At this point, the twists and turns in Lohan’s life don’t really surprise me anymore, but leave me wondering when exactly is her mother going to step in and get this girl under control. Okay, she’s technically an adult, but put yourself in her mother’s shoes. If your 23-year-old daughter had the kind of issues Lindsay Lohan has, would you just let her run amok or would you put your foot down and keep her under lock and key until she got her act together?
My daughter will turn two next month and I’ve been dealing with the outbursts and temper tantrums that characterize this period in her development for a few months now. When I read about Linday Lohan drinking when she shouldn’t be or missing courts dates for no apparent reason, I can’t help but be reminded of my daughter crying on the floor uncontrollably…also for no apparent reason. My approach to dealing with my daughter’s unpredictable, seemingly unprovoked tantrums has been to let her get her frustration out for a few minutes. If they don’t end on their own, I step in and firmly explain to my daughter that not only is that behavior unacceptable, it’s not the way to get what you want. If that doesn’t work, we move on to time out, where she is allowed to calm down on her own.
Perhaps, Dina could take a lesson from moms like me dealing with the terrible twos and see how she fares with her daughter who is apparently experiencing a very severe case of the even more terrible twenties.
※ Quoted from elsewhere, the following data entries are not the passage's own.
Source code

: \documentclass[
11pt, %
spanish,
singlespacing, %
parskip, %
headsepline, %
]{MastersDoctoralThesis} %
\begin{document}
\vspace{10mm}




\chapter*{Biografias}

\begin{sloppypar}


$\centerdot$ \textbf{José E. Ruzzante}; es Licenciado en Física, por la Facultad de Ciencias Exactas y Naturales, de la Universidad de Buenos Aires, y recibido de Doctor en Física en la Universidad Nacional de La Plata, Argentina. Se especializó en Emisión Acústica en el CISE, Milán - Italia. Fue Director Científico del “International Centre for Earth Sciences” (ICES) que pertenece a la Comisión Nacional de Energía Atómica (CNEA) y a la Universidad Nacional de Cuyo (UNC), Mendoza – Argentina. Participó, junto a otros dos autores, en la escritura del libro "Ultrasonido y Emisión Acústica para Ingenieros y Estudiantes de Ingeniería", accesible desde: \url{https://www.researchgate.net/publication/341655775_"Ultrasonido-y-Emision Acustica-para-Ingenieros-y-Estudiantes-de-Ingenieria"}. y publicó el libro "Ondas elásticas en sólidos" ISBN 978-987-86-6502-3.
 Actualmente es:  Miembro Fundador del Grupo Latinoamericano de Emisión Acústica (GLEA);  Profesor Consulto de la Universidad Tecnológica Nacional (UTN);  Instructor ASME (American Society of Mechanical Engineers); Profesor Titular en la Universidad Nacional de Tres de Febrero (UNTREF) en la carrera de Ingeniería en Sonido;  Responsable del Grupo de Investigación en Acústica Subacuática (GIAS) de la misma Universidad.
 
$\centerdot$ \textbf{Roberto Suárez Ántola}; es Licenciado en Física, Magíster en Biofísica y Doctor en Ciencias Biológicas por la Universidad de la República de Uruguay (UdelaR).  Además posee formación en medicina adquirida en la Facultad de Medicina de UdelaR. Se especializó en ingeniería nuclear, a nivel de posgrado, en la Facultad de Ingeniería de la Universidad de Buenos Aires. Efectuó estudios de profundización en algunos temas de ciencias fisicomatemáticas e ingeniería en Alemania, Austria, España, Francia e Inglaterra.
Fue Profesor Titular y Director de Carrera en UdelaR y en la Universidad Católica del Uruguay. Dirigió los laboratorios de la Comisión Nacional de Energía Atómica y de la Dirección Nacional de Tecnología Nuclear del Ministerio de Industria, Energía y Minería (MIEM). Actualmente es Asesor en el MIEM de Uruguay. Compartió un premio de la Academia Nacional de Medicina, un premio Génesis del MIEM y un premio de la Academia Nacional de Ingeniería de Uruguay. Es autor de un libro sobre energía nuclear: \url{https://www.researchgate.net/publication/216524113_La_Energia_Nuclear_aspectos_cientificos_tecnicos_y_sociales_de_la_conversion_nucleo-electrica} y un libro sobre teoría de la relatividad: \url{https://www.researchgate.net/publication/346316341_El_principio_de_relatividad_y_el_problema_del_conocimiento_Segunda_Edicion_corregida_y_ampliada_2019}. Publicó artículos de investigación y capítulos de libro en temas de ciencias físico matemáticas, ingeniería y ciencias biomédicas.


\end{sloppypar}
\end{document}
Dina, you’ve let her get frustrations out more than enough at this point. Time to “mom up” and explain to your daughter this behavior ends here, period. And if you feel she needs it (which she does, by the way), give her a time out. A very, very long one.
The final step in taming tantrums is to do something calming and leveling together to reinforce your love for your child. Read a book, do an arts and crafts project or perhaps some charity work. Here are some ideas to get you started, Dina:
Whether your child is 3 or 23, this sweet book is a reminder that you love him/her no matter what.
Even if you’re not particularly artistic, you’ll have fun doing creating this handprint wall art. My family and I did our handprints last night and even dad was having fun and engaged…while the playoffs were on, no less.
Search thousands of charities nationwide on charity.com to find a way you and your child can give back together.
And if none of this works, well, Dina it’s time for you to call in the big guns: Oprah.